Harvey: No, of course, we didn't set those things up explicitly, that's just one of the pleasures, you know. Warren and I both had this experience, and we have it now with Prey and Dishonored games, going down and watching the QA testers play is just magical because they chain things together, they use powers in unexpected ways, and then often they require a little support. Because to Steve Gaynor's example, nowadays the production values have gone up so you might need animation support and things like that.
But yeah, it's amazing, and to get back to the critical side of this conversation from the love side so much, it gets back to one of the inherent problems with what we do. Which is, I've played Prey a lot and commented a lot, but I've started, instead of playing across many different builds and powers, I'm in one big contiguous playthrough now that I know the game super well. That always contextualizes your experience at the end of the project. It's magical.
There are several steps like that. The other is taking an Xbox home and playing on your own rig or whatever. The environment even changes it for you.

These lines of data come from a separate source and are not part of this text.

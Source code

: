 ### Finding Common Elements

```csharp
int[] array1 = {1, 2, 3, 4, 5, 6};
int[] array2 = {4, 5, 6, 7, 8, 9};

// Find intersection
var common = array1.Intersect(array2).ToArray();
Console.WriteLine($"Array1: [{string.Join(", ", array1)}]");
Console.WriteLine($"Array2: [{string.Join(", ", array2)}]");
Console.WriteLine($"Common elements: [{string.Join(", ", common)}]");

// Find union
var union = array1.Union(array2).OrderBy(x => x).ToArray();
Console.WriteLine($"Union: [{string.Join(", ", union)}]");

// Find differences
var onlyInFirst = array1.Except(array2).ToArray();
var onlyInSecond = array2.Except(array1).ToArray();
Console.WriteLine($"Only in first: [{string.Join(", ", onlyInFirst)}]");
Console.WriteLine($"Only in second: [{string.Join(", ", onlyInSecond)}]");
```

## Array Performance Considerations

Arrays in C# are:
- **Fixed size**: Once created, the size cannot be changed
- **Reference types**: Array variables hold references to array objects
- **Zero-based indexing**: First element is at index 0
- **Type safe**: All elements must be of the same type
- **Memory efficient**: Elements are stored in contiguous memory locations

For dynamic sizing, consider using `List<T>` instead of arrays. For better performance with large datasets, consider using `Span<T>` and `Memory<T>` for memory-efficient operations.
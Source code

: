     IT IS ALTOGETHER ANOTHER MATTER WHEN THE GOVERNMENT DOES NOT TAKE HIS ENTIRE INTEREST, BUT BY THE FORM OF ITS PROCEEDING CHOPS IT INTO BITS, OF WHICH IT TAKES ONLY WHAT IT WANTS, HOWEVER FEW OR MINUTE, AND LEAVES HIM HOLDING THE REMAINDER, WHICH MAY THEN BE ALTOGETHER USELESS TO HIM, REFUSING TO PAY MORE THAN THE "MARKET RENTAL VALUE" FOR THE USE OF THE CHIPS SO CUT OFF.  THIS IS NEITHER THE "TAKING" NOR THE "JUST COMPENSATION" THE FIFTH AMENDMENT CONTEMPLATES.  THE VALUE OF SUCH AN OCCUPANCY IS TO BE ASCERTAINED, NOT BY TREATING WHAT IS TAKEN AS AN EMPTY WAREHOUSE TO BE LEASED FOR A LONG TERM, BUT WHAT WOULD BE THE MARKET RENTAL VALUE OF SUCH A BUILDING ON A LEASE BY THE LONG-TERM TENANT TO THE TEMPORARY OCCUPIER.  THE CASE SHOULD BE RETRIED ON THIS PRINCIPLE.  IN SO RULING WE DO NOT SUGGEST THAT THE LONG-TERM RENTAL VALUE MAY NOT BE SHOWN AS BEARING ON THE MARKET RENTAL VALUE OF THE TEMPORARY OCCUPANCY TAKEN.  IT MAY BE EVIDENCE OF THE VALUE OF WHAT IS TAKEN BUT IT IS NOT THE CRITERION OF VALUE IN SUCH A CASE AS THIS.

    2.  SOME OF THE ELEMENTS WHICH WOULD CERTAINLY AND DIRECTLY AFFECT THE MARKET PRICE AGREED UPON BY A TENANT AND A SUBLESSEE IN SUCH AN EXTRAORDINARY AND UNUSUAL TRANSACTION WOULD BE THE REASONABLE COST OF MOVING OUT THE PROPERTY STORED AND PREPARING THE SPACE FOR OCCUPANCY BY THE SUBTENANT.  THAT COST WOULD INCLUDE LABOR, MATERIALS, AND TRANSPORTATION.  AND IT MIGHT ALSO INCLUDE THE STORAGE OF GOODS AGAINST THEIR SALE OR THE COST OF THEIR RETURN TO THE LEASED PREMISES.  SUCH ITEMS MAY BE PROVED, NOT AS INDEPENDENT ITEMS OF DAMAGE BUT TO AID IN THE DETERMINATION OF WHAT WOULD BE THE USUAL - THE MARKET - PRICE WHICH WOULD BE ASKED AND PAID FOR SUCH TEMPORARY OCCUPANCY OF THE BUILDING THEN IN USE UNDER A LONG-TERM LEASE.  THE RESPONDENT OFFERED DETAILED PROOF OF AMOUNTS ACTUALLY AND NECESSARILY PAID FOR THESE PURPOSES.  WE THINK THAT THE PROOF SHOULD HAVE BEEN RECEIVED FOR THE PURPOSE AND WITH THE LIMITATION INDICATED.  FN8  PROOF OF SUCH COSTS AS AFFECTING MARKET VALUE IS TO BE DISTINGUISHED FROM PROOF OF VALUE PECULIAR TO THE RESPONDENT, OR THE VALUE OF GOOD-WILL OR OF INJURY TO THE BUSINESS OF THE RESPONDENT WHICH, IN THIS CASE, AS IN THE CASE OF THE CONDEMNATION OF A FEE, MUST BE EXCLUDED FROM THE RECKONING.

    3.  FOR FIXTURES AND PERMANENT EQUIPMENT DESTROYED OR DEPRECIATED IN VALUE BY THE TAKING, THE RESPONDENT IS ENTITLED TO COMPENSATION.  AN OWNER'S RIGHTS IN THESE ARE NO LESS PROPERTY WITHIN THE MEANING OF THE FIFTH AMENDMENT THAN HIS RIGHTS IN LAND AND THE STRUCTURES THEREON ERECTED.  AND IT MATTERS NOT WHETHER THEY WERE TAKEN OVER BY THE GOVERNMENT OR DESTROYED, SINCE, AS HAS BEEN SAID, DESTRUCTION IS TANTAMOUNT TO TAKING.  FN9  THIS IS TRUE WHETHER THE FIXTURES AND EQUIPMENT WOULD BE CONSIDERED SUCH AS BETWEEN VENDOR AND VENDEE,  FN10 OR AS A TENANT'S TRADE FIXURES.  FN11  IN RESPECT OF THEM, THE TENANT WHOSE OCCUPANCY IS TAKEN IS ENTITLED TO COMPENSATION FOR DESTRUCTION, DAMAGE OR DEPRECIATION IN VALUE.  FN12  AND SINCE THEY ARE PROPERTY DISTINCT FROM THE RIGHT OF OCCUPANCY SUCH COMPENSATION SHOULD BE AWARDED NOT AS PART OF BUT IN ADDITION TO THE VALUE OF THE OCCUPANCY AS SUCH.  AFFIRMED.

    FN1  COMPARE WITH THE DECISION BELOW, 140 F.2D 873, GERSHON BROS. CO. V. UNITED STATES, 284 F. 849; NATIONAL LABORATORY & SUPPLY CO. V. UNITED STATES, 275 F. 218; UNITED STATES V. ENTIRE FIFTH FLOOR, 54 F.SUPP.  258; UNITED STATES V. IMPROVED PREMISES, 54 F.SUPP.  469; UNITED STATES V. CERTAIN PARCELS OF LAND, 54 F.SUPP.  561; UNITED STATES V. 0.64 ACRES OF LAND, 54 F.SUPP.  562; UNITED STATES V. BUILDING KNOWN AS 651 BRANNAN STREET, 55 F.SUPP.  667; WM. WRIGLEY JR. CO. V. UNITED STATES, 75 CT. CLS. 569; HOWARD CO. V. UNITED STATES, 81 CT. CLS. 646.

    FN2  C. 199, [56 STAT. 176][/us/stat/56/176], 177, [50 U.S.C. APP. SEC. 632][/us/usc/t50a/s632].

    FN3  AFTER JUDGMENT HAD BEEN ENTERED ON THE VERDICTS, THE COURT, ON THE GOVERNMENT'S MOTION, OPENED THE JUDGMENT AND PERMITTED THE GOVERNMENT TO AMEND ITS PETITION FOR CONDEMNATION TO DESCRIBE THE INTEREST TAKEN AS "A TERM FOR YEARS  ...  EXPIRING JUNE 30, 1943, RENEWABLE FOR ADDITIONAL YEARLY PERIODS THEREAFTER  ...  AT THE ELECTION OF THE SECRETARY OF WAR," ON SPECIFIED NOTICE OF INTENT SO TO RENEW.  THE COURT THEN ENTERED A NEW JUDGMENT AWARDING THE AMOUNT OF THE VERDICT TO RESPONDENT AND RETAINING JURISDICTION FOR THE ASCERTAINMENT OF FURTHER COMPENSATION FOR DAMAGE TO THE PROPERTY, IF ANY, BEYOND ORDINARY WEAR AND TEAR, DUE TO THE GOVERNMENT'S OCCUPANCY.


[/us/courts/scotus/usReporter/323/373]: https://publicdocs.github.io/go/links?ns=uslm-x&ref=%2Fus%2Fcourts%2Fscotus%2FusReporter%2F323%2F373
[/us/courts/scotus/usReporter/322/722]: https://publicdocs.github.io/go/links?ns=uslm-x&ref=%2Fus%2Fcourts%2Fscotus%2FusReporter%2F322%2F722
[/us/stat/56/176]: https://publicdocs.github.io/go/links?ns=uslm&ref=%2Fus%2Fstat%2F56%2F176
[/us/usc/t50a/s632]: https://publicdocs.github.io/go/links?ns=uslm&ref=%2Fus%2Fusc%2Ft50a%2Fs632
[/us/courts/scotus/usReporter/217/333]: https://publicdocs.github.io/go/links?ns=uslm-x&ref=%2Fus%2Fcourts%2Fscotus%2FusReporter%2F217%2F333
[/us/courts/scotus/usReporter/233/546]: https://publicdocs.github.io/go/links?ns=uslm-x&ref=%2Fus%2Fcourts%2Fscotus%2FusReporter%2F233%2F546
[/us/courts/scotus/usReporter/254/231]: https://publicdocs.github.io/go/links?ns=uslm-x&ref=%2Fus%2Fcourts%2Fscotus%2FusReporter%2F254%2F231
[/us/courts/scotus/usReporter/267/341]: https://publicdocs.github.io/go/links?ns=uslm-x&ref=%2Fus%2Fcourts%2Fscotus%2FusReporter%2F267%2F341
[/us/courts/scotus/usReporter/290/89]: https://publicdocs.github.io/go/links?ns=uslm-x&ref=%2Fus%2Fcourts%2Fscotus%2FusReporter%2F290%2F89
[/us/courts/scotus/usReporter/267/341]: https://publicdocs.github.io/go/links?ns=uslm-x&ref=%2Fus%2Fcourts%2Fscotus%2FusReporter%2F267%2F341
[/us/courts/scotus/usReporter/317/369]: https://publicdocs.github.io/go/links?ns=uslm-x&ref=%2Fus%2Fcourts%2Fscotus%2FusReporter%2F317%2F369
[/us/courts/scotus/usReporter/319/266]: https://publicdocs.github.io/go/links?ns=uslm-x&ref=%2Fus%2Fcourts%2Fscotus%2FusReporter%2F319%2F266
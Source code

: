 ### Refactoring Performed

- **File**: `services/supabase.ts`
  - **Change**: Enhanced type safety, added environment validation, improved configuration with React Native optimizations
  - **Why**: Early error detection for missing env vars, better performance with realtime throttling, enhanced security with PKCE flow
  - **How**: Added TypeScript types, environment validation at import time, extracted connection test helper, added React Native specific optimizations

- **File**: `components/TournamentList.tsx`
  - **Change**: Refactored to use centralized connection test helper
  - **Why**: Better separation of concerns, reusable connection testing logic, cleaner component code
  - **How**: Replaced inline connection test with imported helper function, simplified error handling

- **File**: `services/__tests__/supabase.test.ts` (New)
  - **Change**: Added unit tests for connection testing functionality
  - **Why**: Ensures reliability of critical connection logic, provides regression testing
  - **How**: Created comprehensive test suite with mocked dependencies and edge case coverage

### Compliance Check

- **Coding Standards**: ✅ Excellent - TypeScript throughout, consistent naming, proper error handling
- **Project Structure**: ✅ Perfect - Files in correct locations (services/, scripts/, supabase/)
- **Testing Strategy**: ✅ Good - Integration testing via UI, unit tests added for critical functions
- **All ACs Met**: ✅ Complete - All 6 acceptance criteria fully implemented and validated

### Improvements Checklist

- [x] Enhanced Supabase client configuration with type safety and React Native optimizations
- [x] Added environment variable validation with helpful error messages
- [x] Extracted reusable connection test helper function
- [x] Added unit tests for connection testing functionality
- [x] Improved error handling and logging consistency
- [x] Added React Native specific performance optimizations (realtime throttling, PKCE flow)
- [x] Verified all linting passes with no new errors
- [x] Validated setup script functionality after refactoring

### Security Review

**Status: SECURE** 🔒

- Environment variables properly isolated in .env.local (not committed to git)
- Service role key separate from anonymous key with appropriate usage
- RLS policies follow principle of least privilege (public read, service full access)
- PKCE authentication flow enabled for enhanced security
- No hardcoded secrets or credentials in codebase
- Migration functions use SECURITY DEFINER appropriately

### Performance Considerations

In any case, getting back to the critical part, we have a game that if you play twice, or three times or four times, and you become a virtuoso with the systems and understanding the narrative and the world, little epiphanies are popping off in your head all the time and you're having these improvisational experiences. In Prey I'm not only doing that game mechanically but I'm doing that narratively and emotionally. I won't spoil anything but I gave an example to Ricardo yesterday related to what one of the monsters mutters, and how it connects back to a human in the world, who has a real history in the world.
Ricardo: I think we've talked about that if you want to mention it.
Warren: You're choosing your words reeeeally carefully right now, aren't you?
Harvey: The point is if you've played a lot, you get a lot out of these games, but the downside is if you haven't played, you struggle initially with the sheer complexity of it, or you're thrown right in. It almost works like a novel where to fully understand it you feel like you have to have seen the beginning, middle and end. They're very complicated economically and narratively and in terms of systems, and in order to make them sing you have to be a performer. You have to practice and learn. Whereas in other games you just drop in and look like a badass instantly, even if you're following a trail of breadcrumbs and kicking off a sequence of scripted events over and over.